WASHINGTON — As rebels rack up important victories that could hasten the fall of Syrian President Bashar Assad, U.S. officials are still struggling to identify a credible opposition authority to keep fragile Syria from civil war once the leader is gone.
The main opposition groups Washington supports lack cohesion, credibility and, most importantly, command over the armed rebels who on Friday said they were sending reinforcements to Damascus for battles that could determine whether the four-decade Assad family dynasty survives.
The U.N. Security Council voted Friday on a 30-day extension of special envoy Kofi Annan’s troubled monitoring mission, although prospects for a last-ditch diplomatic resolution seemed low given the escalating violence on the ground.
The rebel forces’ most significant attack so far – a bombing Wednesday that killed three top defense officials – claimed a fourth high-profile target on Friday, when Syrian state television announced that national security chief Hisham Ikhtiar died of wounds he suffered in the blast.
Joseph Holliday, an analyst of the Syrian insurgency for the Washington-based Institute for the Study of War, said U.S. officials don’t believe “meaningful, political negotiations between the regime and the opposition” would ever occur.
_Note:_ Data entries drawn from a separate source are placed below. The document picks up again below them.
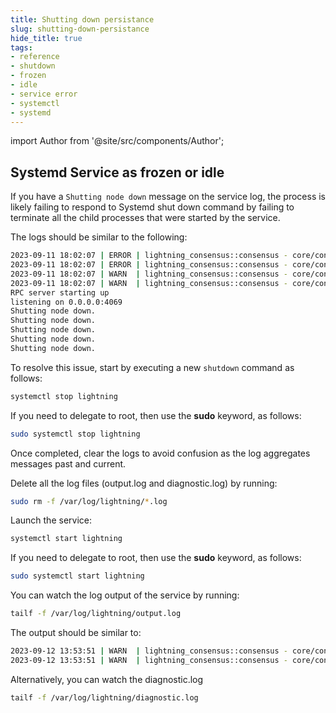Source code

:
 ```yaml
---
title: Shutting down persistance
slug: shutting-down-persistance
hide_title: true
tags:
- reference
- shutdown
- frozen
- idle
- service error
- systemctl
- systemd
---
```


<!--
  The following import is intentional (see partial <CheckoutCommitWarning />)
-->
import Author from '@site/src/components/Author';


## Systemd Service as frozen or idle

If you have a `Shutting node down` message on the service log, the process is likely failing to respond to Systemd shut down command by failing to terminate all the child processes that were started by the service.

The logs should be similar to the following:

```sh
2023-09-11 18:02:07 | ERROR | lightning_consensus::consensus - core/consensus/src/consensus.rs:371 - node: XsE9KtedDRUGv22MLHvy8qcc52QsWGWJYY1LBnWhglg=
2023-09-11 18:02:07 | ERROR | lightning_consensus::consensus - core/consensus/src/consensus.rs:371 - node: zBmZaycvQsdFRfe0p5Rig/KgyYPD4yNKQTPDo7JrugM=
2023-09-11 18:02:07 | WARN  | lightning_consensus::consensus - core/consensus/src/consensus.rs:373 - ##################
2023-09-11 18:02:07 | WARN  | lightning_consensus::consensus - core/consensus/src/consensus.rs:374 - ********************************
RPC server starting up
listening on 0.0.0.0:4069
Shutting node down.
Shutting node down.
Shutting node down.
Shutting node down.
Shutting node down.
```

To resolve this issue, start by executing a new `shutdown` command as follows:

```sh
systemctl stop lightning
```

If you need to delegate to root, then use the **sudo** keyword, as follows:

```sh
sudo systemctl stop lightning
```

Once completed, clear the logs to avoid confusion as the log aggregates messages past and current.

Delete all the log files (output.log and diagnostic.log) by running:

```sh
sudo rm -f /var/log/lightning/*.log
```

Launch the service:

```sh
systemctl start lightning
```

If you need to delegate to root, then use the **sudo** keyword, as follows:

```sh
sudo systemctl start lightning
```

You can watch the log output of the service by running:

```sh
tailf -f /var/log/lightning/output.log
```

The output should be similar to:

```sh
2023-09-12 13:53:51 | WARN  | lightning_consensus::consensus - core/consensus/src/consensus.rs:373 - ##################
2023-09-12 13:53:51 | WARN  | lightning_consensus::consensus - core/consensus/src/consensus.rs:374 - ********************************
```

Alternatively, you can watch the diagnostic.log

```sh
tailf -f /var/log/lightning/diagnostic.log
```

<Author
    name="Helder Oliveira"
    image="https://github.com/heldrida.png"
    title="Software Developer + DX"
    url="https://github.com/heldrida"
/>
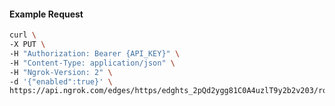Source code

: <!-- Code generated for API Clients. DO NOT EDIT. -->

#### Example Request

```bash
curl \
-X PUT \
-H "Authorization: Bearer {API_KEY}" \
-H "Content-Type: application/json" \
-H "Ngrok-Version: 2" \
-d '{"enabled":true}' \
https://api.ngrok.com/edges/https/edghts_2pQd2ygg81C0A4uzlT9y2b2v203/routes/edghtsrt_2pQd34HMzawt8UxYKczfit030XO/compression
```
That means Assad’s removal almost certainly will come by force, and with no obvious government-in-waiting, there are scant details on what the day after would look like.
Since President Barack Obama called for Assad’s ouster nearly a year ago, the United States and its allies adamantly have resisted military intervention, U.N.-led diplomatic efforts have collapsed and the regime has successfully kept most foreign media from reporting a clear picture of the muddiest of the Arab Spring uprisings.
“Who are we even talking to?” Holliday said, referring to the U.S. government’s risk of pinning hopes on shadowy opposition figures who might be unable to deliver on the ground.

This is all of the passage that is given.